The analysis of the CT absorption and the exciplex emission bands within the framework of the Marcus theory of the electron transfer allows estimation of all the internal parameters used in the theory. The methods of the analysis have been developed and tested with a simpler rod-like olygoaromatic molecule. A set of the obtained internal parameters was in good agreement with the electrochemical measurements.

Variation in the linker lengths of the porphyrin fullerene dyads has shown that the strongest electronic coupling was observed for the dioxyethyl type of linkers, whereas for the shorter and the longer bridged dyads the couplings were weaker. The study of the solvent effect allowed the estimation of the degree of the charge transfer for the exciplex and the difference of the static dipole moments in the exciplex and the ground states.

The comparison of the steady-state and the time-resolved results confirmed a hypothesis that the exciplex relaxes to the ground state via the complete charge separated state which cannot be detected in nonpolar solvents due to its faster decay than formation. The hypothesis unifies the photoreaction scheme for polar and nonpolar solvents implying that the vast majority of excited molecules undergoes the complete charge separation.

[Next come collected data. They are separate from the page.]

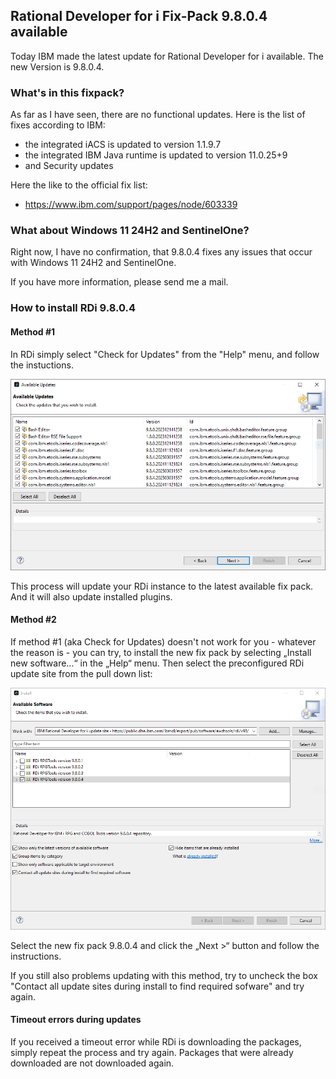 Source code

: ## Rational Developer for i Fix-Pack 9.8.0.4 available

Today IBM made the latest update for Rational Developer for i available. The new Version is 9.8.0.4.

### What's in this fixpack?

As far as I have seen, there are no functional updates. Here is the list of fixes according to IBM:

- the integrated iACS is updated to version 1.1.9.7
- the integrated IBM Java runtime is updated to version 11.0.25+9
- and Security updates

Here the like to the official fix list:

- https://www.ibm.com/support/pages/node/603339

### What about Windows 11 24H2 and SentinelOne?

Right now, I have no confirmation, that 9.8.0.4 fixes any issues that occur with Windows 11 24H2 and SentinelOne. 

If you have more information, please send me a mail.

### How to install RDi 9.8.0.4

#### Method #1

In RDi simply select "Check for Updates" from the "Help" menu, and follow the instuctions.

![RDi check for updates](/assets/img/2025-03-07-available-updates.png)

This process will update your RDi instance to the latest available fix pack. And it will also update installed plugins.

#### Method #2

If method #1 (aka Check for Updates) doesn't not work for you - whatever the reason is - you can try, to install the new fix pack by selecting „Install new software…“ in the „Help“ menu. Then select the preconfigured RDi update site from the pull down list:

![RDi update repository](/assets/img/2025-03-07-rdi-9804.png)

Select the new fix pack 9.8.0.4 and click the „Next >“ button and follow the instructions.

If you still also problems updating with this method, try to uncheck the box "Contact all update sites during install to find required sofware" and try again.

#### Timeout errors during updates

If you received a timeout error while RDi is downloading the packages, simply repeat the process and try again. Packages that were already downloaded are not downloaded again.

The possibility to build self-assembled monolayers (SAM) with the predefined orientation of the dyads on ITO electrode has been demonstrated. In the Maxwell displacement charge experiments, the photoexcitation results in the electron transfer from SAM to ITO independent of the dyad orientation. The ITO fullerene porphyrin structure shows a ca. 25 times stronger electrical signal than the ITO porphyrin fullerene structure. The interaction of the dyad and the electrolyte was found to be the factor limiting the photocurrent in the photoelectrochemical cell.